Vampyros Lesbos
1970
Vampyros Lesbos è un film del 1970, diretto da Jess Franco.
“Film-happening” (la definizione è di Alain Petit), improvvisato su un canovaccio ridotto a una manciata di appunti e girato tra il 27 aprile e il 30 maggio 1970, Vampyros Lesbos è titolo imprescindibile per la comprensione della filmografia di Jess Franco e seminale per una certa tipologia di cinema di genere anni ‘70, ovvero quel filone “lesbovampirico” che farà la fortuna, fra gli altri, di un regista per alcuni versi affine a Franco, Jean Rollin. La messinscena barocca, lucida e visionaria al tempo stesso; le atmosfere oniriche e surreali; l’equilibrio fra creatività ed esigenze (s)exploitation, softcore e film d’arte, rendono Vampyros Lesbos un’esperienza sensoriale unica. Sin dall’inizio, Franco ci introduce in una sorta di dimensione parallela, utilizzando una narrazione estremamente frammentata, frastagliata, dai collegamenti sintattici liberissimi, non di rado inframmezzata da inserti ipnotici e affidata a un montaggio “psichedelico”. In omaggio certo alla cultura pop in voga alla fine degli anni Sessanta, ma con un piglio affatto originale. Come lo è, del resto, il modo in cui Franco filma gli interni, sovente illuminati in rosso e impreziositi da scaloni escheriani, e le lussureggianti location turche.

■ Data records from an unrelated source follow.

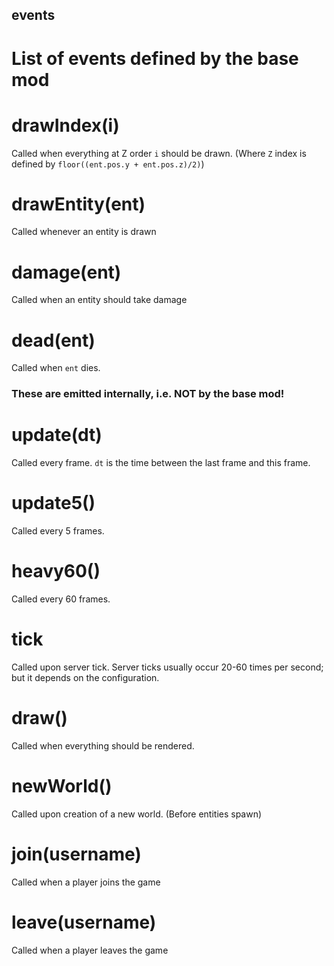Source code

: 

## events
List of events defined by the base mod
==========================================================




# drawIndex(i)
Called when everything at Z order `i` should be drawn.
(Where `Z` index is defined by `floor((ent.pos.y + ent.pos.z)/2)`)


# drawEntity(ent)
Called whenever an entity is drawn


# damage(ent)
Called when an entity should take damage


# dead(ent)
Called when `ent` dies.


















### These are emitted internally, i.e. NOT by the base mod!




# update(dt)
Called every frame.
`dt` is the time between the last frame and this frame.


# update5()
Called every 5 frames.


# heavy60()
Called every 60 frames.


# tick
Called upon server tick. Server ticks usually occur 20-60 times per second;
but it depends on the configuration.


# draw()
Called when everything should be rendered.


# newWorld()
Called upon creation of a new world.  (Before entities spawn)


# join(username)
Called when a player joins the game


# leave(username)
Called when a player leaves the game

La capacità del regista di creare una vera e propria sospensione degli avvenimenti, giocando sulla dilatazione dei tempi filmici e su bruschi salti narrativi, allontana la diegesi di Vampyros Lesbos dalla tradizione orrorifica: gli eventi si dipanano seguendo una logica interna, disarticolata, onirica, improntata a un insistito simbolismo (l’aquilone, lo scorpione, la farfalla), e la figura di Irina, vampira che si bea della luce del sole, dell’acqua, della vita, costituisce non solo uno personaggi femminili più riusciti dell’universo femminile franchiano, ma anche il più evidente segno di ribellione alle pastoie del genere dopo l’esperienza negativa del Conte Dracula con Towers. Vampyros Lesbos deve non poco del suo fascino alla carismatica Soledad Miranda: i suoi sguardi, i suoi movimenti, le curve del suo corpo servono alla perfezione la visione della sensualità e dell’erotismo secondo Franco, sintetizzata dalla celebre performance iniziale nel night, cui gli spettatori assistono fra l’eccitazione e il turbamento.
Ma anche nelle scene in cui Irina si spoglia lentamente di fronte allo specchio, per poi rotolarsi sul pavimento vestita di una sola sciarpa di seta rossa, o nelle effusioni lesbiche fra lei e Ewa Strömberg, Franco rivela il suo personalissimo tocco: zoomate ininterrotte e panoramiche ravvicinate lungo i corpi e i volti delle protagoniste, accompagnate dalla morbida, seducente colonna sonora lounge. I fan ritroveranno l’usuale cammeo del regista (il personaggio si chiama Mehmet, come nel semiremake anni ‘80 Macumba sexual) e l’ennesima incarnazione di Morpho, qui silenzioso servitore della bella vampira (l’attore è José Martinez Blanco). Gli altri non avranno occhi che per quest’ultima: e come dar loro torto?